_EXERCISE GOAL:_ When you output the entries, begin with the first line and end with the line containing "16. All numbered", keeping each line exactly as it is.

_Collected data:_
● ● ●

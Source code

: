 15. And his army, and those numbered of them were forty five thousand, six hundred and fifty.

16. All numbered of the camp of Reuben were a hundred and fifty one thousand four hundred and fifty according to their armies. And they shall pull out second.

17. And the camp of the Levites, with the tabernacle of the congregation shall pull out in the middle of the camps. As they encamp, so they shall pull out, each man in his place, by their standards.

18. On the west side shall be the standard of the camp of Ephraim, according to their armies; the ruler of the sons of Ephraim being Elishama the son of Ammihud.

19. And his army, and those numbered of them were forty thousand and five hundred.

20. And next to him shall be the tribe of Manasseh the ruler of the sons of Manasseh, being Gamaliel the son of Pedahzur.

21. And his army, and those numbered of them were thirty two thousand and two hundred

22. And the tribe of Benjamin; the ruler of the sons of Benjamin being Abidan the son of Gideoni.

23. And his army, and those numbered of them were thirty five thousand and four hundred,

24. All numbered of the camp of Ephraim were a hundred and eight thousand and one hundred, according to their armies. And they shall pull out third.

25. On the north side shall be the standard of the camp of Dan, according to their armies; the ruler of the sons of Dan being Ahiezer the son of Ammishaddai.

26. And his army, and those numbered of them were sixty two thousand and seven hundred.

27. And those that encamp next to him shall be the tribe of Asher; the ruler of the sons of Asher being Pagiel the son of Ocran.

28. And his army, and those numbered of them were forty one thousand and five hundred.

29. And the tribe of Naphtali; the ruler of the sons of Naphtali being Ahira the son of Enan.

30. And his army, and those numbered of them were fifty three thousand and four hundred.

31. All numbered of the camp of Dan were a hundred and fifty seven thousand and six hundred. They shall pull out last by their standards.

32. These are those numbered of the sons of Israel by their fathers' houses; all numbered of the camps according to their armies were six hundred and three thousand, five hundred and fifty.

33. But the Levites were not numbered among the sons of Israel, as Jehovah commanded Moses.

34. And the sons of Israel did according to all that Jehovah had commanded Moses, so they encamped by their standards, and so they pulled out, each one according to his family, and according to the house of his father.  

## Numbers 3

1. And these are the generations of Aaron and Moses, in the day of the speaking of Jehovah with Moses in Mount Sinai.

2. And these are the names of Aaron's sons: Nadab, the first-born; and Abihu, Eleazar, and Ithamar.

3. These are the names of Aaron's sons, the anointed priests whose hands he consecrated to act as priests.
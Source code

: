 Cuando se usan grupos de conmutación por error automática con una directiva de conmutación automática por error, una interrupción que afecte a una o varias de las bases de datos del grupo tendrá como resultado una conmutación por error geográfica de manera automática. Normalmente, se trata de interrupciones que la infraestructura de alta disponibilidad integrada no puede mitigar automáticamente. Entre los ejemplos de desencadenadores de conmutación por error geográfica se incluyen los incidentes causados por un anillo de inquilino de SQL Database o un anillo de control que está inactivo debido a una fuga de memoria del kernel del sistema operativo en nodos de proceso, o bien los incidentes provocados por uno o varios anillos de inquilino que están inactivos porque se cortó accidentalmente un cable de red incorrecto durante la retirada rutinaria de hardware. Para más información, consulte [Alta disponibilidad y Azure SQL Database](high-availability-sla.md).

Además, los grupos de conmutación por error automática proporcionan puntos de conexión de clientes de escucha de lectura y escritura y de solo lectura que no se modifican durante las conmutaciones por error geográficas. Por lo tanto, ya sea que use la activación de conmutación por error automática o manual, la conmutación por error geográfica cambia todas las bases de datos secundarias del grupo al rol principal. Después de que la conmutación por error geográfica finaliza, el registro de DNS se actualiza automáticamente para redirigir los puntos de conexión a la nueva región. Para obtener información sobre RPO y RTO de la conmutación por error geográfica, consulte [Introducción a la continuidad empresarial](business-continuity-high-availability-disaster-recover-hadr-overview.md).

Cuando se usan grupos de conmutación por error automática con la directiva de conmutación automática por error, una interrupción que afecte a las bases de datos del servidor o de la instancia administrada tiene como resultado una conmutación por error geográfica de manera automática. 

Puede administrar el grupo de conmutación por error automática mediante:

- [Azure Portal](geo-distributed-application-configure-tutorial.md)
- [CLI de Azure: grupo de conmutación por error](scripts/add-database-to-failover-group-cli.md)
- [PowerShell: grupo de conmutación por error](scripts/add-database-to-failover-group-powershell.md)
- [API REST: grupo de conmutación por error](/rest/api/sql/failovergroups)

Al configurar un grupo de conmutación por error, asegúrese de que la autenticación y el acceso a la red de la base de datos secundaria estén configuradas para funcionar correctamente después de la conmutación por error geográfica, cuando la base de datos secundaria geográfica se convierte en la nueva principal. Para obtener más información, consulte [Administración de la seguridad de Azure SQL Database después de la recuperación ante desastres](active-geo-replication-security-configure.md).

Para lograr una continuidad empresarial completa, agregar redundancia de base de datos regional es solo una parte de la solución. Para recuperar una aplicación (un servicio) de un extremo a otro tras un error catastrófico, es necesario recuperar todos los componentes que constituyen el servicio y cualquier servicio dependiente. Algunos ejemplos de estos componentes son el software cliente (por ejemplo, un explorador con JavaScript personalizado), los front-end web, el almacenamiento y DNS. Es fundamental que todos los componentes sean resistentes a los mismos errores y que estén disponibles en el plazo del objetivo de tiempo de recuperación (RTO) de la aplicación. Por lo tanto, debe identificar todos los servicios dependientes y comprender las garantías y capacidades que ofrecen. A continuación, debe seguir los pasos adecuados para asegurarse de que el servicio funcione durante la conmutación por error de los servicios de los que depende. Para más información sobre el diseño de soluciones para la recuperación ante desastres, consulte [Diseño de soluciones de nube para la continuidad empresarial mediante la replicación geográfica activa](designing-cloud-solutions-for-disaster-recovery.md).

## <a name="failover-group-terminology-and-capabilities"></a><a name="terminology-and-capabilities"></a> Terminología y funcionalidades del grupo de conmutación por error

● ● ●

_OUTPUT OF THE EXERCISE:_
Source code

: 15. And his army, and those numbered of them were forty five thousand, six hundred and fifty.

16. All numbered of the camp of Reuben were a hundred and fifty one thousand four hundred and fifty according to their armies. And they shall pull out second.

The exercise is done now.